Servando tuvo que actuar en el carril derecho.
Servando tuvo que actuar en el carril derecho.
CÁDIZ CF

La pizarra del Cádiz CF: sin balón también se sufre

Los amarillos ganan el partido más duro del último mes ante un rival que les obligó a tirar de oficio y experiencia
Por  19:38 h.

Sumada la cuarta victoria consecutiva, sin duda la más difícil. Amén de por la categoría del rival, porque hizo sufrir al Cádiz CF con el balón, pese a que los amarillos se sienten cómodos cediendo el esférico. Pero el Valladolid, especialmente a partir de la media hora de juego, movía rápido la pelota y eso obligaba a un esfuerzo extra de los locales, que cuando robaban la bola no tenían precisión o fuerzas para armar el contragolpe.

Así que los tres puntos guardan así mayor mérito. En otras condiciones, el choque habría terminado en empate. Pero el conjunto de Álvaro Cervera ha ganado oficio y lo acumula a su competitividad de siempre. Con esos tres centrocampistas como cinturón de seguridad, resulta complicado doblegar al cuadro gaditano en esta faceta. Así que si Salvi, Alvarito y compañía atinan con el gol, a falta de un ‘killer’, los amarillos tendrán muchas papeletas para mantenerse en la cima de la clasificación.
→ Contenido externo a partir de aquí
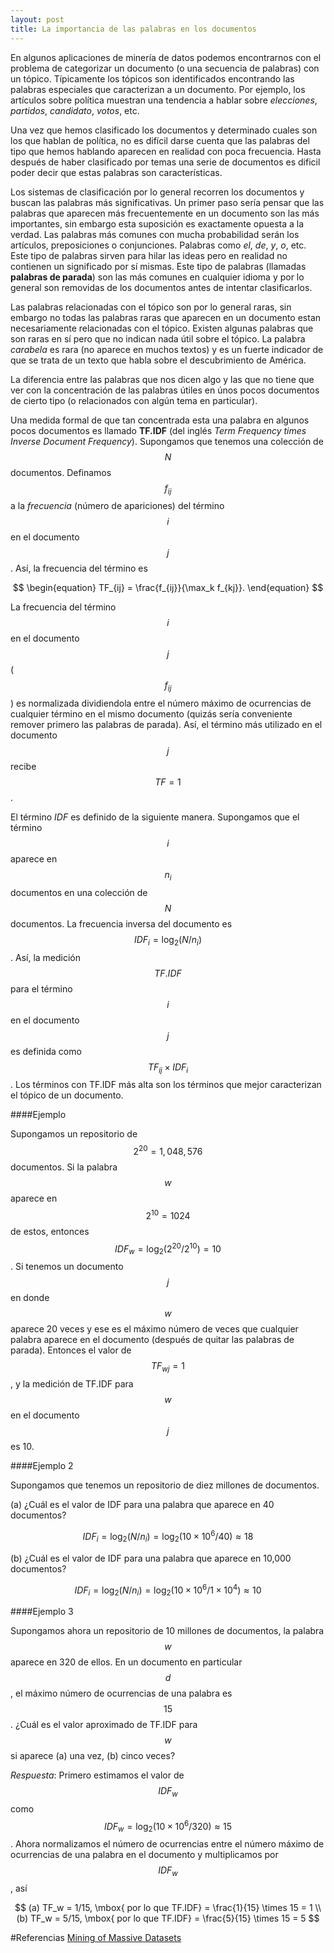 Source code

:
 ```yaml
---
layout: post
title: La importancia de las palabras en los documentos
---
```


En algunos aplicaciones de minería de datos podemos encontrarnos con el problema de categorizar un documento (o una secuencia de palabras) con un tópico. Típicamente los tópicos son identificados encontrando las palabras especiales que caracterizan a un documento. Por ejemplo, los artículos sobre política muestran una tendencia a hablar sobre *elecciones*, *partidos*, *candidato*, *votos*, etc.

Una vez que hemos clasificado los documentos y determinado cuales son los que hablan de política, no es difícil darse cuenta que las palabras del tipo que hemos hablando aparecen en realidad con poca frecuencia. Hasta después de haber clasificado por temas una serie de documentos es dificil poder decir que estas palabras son características.

Los sistemas de clasificación por lo general recorren los documentos y buscan las palabras más significativas. Un primer paso sería pensar que las palabras que aparecen más frecuentemente en un documento son las más importantes, sin embargo esta suposición es exactamente opuesta a la verdad. Las palabras más comunes con mucha probabilidad serán los artículos, preposiciones o conjunciones. Palabras como *el*, *de*, *y*, *o*, etc. Este tipo de palabras sirven para hilar las ideas pero en realidad no contienen un significado por sí mismas. Este tipo de palabras (llamadas **palabras de parada**) son las más comunes en cualquier idioma y por lo general son removidas de los documentos antes de intentar clasificarlos.

Las palabras relacionadas con el tópico son por lo general raras, sin embargo no todas las palabras raras que aparecen en un documento estan necesariamente relacionadas con el tópico. Existen algunas palabras que son raras en sí pero que no indican nada útil sobre el tópico. La palabra *carabela* es rara (no aparece en muchos textos) y es un fuerte indicador de que se trata de un texto que habla sobre el descubrimiento de América. 

La diferencia entre las palabras que nos dicen algo y las que no tiene que ver con la concentración de las palabras útiles en únos pocos documentos de cierto tipo (o relacionados con algún tema en particular).

Una medida formal de que tan concentrada esta una palabra en algunos pocos documentos es llamado **TF.IDF** (del inglés *Term Frequency times Inverse Document Frequency*). Supongamos que tenemos una colección de $$N$$ documentos. Definamos $$f_{ij}$$ a la *frecuencia* (número de apariciones) del término $$i$$ en el documento $$j$$. Así, la frecuencia del término es

$$
\begin{equation}
    TF_{ij} = \frac{f_{ij}}{\max_k f_{kj}}.
\end{equation}
$$

La frecuencia del término $$i$$ en el documento $$j$$ ($$f_{ij}$$) es normalizada dividiendola entre el número máximo de ocurrencias de cualquier término en el mismo documento (quizás sería conveniente remover primero las palabras de parada). Así, el término más utilizado en el documento $$j$$ recibe $$TF = 1$$.

El término *IDF* es definido de la siguiente manera. Supongamos que el término $$i$$ aparece en $$n_i$$ documentos en una colección de $$N$$ documentos. La frecuencia inversa del documento es $$IDF_i = \log_2(N/n_i)$$. Así, la medición $$TF.IDF$$ para el término $$i$$ en el documento $$j$$ es definida como $$TF_{ij} \times IDF_i$$. Los términos con TF.IDF más alta son los términos que mejor caracterizan el tópico de un documento.

####Ejemplo

Supongamos un repositorio de $$2^{20} = 1,048,576$$ documentos. Si la palabra $$w$$ aparece en $$2^{10}=1024$$ de estos, entonces $$IDF_w = \log_2(2^{20}/2^{10}) = 10$$. Si tenemos un documento $$j$$ en donde $$w$$ aparece 20 veces y ese es el máximo número de veces que cualquier palabra aparece en el documento (después de quitar las palabras de parada). Entonces el valor de $$TF_{wj} = 1$$, y la medición de TF.IDF para $$w$$ en el documento $$j$$ es 10.

####Ejemplo 2

Supongamos que tenemos un repositorio de diez millones de documentos.  

(a) ¿Cuál es el valor de IDF para una palabra que aparece en 40 documentos?

$$IDF_i = \log_2(N/n_i) = \log_2(10 \times 10^6 / 40) \approx 18 $$

(b) ¿Cuál es el valor de IDF para una palabra que aparece en 10,000 documentos?

$$IDF_i = \log_2(N/n_i) = \log_2(10 \times 10^6 / 1 \times 10^4) \approx 10 $$

####Ejemplo 3

Supongamos ahora un repositorio de 10 millones de documentos, la palabra $$w$$ aparece en 320 de ellos. En un documento en particular $$d$$, el máximo número de ocurrencias de una palabra es $$15$$. ¿Cuál es el valor aproximado de TF.IDF para $$w$$ si aparece (a) una vez, (b) cinco veces?

*Respuesta*: Primero estimamos el valor de $$IDF_w$$ como $$IDF_w = \log_2(10 \times 10^6 / 320) \approx 15$$. Ahora normalizamos el número de ocurrencias entre el número máximo de ocurrencias de una palabra en el documento y multiplicamos por $$IDF_w$$, así

$$
(a) TF_w = 1/15, \mbox{ por lo que TF.IDF} = \frac{1}{15} \times 15 = 1 \\
(b) TF_w = 5/15, \mbox{ por lo que TF.IDF} = \frac{5}{15} \times 15 = 5
$$

#Referencias
[Mining of Massive Datasets](http://books.google.fr/books?id=OefRhZyYOb0C)
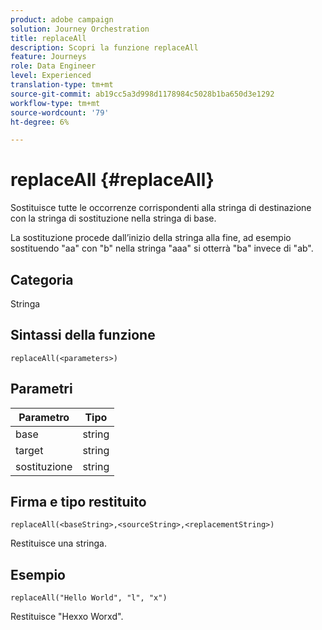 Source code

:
 ```yaml
---
product: adobe campaign
solution: Journey Orchestration
title: replaceAll
description: Scopri la funzione replaceAll
feature: Journeys
role: Data Engineer
level: Experienced
translation-type: tm+mt
source-git-commit: ab19cc5a3d998d1178984c5028b1ba650d3e1292
workflow-type: tm+mt
source-wordcount: '79'
ht-degree: 6%

---
```



# replaceAll {#replaceAll}

Sostituisce tutte le occorrenze corrispondenti alla stringa di destinazione con la stringa di sostituzione nella stringa di base.

La sostituzione procede dall’inizio della stringa alla fine, ad esempio sostituendo &quot;aa&quot; con &quot;b&quot; nella stringa &quot;aaa&quot; si otterrà &quot;ba&quot; invece di &quot;ab&quot;.

## Categoria

Stringa

## Sintassi della funzione

`replaceAll(<parameters>)`

## Parametri

| Parametro | Tipo |
|-----------|--------------|
| base | string |
| target | string |
| sostituzione | string |

## Firma e tipo restituito

`replaceAll(<baseString>,<sourceString>,<replacementString>)`

Restituisce una stringa.

## Esempio

`replaceAll("Hello World", "l", "x")`

Restituisce &quot;Hexxo Worxd&quot;.
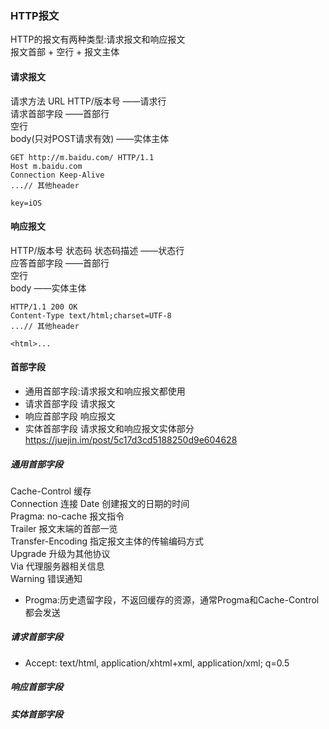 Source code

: ### HTTP报文
HTTP的报文有两种类型:请求报文和响应报文  
报文首部 + 空行 + 报文主体
#### 请求报文
请求方法 URL HTTP/版本号 ——请求行  
请求首部字段 ——首部行  
空行  
body(只对POST请求有效) ——实体主体  
```
GET http://m.baidu.com/ HTTP/1.1
Host m.baidu.com
Connection Keep-Alive
...// 其他header

key=iOS
```
#### 响应报文
HTTP/版本号 状态码 状态码描述 ——状态行  
应答首部字段 ——首部行  
空行  
body  ——实体主体
```
HTTP/1.1 200 OK
Content-Type text/html;charset=UTF-8
...// 其他header

<html>...
```

#### 首部字段
- 通用首部字段:请求报文和响应报文都使用
- 请求首部字段 请求报文
- 响应首部字段 响应报文
- 实体首部字段 请求报文和响应报文实体部分
https://juejin.im/post/5c17d3cd5188250d9e604628
##### 通用首部字段
Cache-Control 缓存  
Connection 连接
Date 创建报文的日期的时间  
Pragma: no-cache 报文指令  
Trailer 报文末端的首部一览  
Transfer-Encoding  指定报文主体的传输编码方式  
Upgrade 升级为其他协议  
Via 代理服务器相关信息  
Warning 错误通知  


- Progma:历史遗留字段，不返回缓存的资源，通常Progma和Cache-Control都会发送
##### 请求首部字段
- Accept: text/html, application/xhtml+xml, application/xml; q=0.5

##### 响应首部字段

##### 实体首部字段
1.- Pérdida de profundidad en los laterales

Las lesiones de Carpio y Correa dejaba al Cádiz CF sin carrileros para el ala diestra. Servando es un parche. Sorprende hasta decirlo porque se asume con total normalidad que el isleño puede actuar en esa posición. El capitán cumplía de tal manera que el principal peligro pucelano, al menos en la primera mitad, llegaba por la banda contraria. Aún así, por lógica, el once perdía profundidad en los laterales y eso lo notaban Salvi y Álvaro a la hora de desbordar.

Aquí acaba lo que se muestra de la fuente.